Abstract

To effectively decarbonize buildings accurate energy models must be created to predict building energy performance. Typical meteorological year (TMY) weather files represent long-term weather conditions and are used in energy modelling to help evaluate energy performance. This thesis explores generating TMY files using machine learning to improve accuracy, which can significantly influence energy simulation results. The current TMY generation approach relies on expert judgment, often overlooking seasonal, climate and application-based variations.
Manuscript #1 introduces a machine learning methodology using feature importance to determine the relevant generation parameters used in the Sandia method to enhance the current TMY generation approach. The proposed methodology is applied to a medium office building in Montreal. The results reveal an improved representativeness of the long-term average building energy demand for the TMY generated using the proposed methodology.

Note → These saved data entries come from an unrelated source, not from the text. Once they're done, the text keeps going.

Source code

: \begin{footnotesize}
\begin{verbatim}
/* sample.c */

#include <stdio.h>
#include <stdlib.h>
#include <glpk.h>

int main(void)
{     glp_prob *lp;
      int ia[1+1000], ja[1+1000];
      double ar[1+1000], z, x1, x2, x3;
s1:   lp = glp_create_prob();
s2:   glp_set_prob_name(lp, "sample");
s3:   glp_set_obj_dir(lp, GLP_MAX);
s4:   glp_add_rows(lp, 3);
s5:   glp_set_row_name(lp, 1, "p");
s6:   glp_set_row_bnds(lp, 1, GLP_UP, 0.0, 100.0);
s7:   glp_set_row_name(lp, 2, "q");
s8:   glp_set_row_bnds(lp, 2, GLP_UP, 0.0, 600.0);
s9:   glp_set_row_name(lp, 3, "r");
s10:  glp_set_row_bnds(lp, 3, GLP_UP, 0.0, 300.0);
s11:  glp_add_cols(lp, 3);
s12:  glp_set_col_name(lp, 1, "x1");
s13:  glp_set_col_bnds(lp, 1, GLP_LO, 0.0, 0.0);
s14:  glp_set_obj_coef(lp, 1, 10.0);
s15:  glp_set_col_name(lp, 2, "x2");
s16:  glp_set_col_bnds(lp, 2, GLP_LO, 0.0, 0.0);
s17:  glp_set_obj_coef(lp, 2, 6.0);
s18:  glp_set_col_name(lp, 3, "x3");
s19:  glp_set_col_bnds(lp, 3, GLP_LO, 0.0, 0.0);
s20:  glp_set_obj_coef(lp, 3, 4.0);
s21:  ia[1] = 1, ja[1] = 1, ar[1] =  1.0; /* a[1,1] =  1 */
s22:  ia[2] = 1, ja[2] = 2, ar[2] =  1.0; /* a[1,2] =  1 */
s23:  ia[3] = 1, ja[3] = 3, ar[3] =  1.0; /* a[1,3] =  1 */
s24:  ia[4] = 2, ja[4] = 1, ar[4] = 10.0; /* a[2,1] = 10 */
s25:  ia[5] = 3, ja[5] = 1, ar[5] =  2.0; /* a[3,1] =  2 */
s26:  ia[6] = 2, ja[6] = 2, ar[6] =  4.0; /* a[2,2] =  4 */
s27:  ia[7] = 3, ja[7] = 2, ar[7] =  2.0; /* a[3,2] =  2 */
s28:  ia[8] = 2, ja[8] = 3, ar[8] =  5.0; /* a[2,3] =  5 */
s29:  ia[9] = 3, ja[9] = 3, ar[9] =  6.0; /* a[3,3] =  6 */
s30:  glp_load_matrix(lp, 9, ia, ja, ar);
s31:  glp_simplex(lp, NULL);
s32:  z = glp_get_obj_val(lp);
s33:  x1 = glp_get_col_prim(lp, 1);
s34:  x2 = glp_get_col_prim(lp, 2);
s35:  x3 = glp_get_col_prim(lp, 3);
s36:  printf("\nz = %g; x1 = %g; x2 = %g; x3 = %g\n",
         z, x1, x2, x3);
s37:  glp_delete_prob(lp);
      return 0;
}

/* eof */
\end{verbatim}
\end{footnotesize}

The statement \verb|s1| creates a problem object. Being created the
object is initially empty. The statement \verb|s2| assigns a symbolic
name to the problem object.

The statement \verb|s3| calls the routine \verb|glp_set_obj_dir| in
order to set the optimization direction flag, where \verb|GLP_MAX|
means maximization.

Manuscript #2 aims to (1) assess the applicability of the methodology across Canadian climates; (2) investigate the feasibility of using standardized climate zone-based weighting factors to reduce the computational time associated with extracting location-based weighting factors to facilitate wider adoption of the proposed methodology. The methodology is applied to 18 cities across six Canadian climate zones and generates two weather files for each location. TMYSTATION uses location-based weighting factors while TMYCZ uses climate zone-based weighting factors. The CV(RMSE) and NMBE indicate the proposed weather files outperform the conventional weather files in predicting the long-term energy performance of buildings. Although the TMYSTATION files performed marginally better, the convenience of standardized climate zone-based weighting factors can enhance the methodology’s adaptability.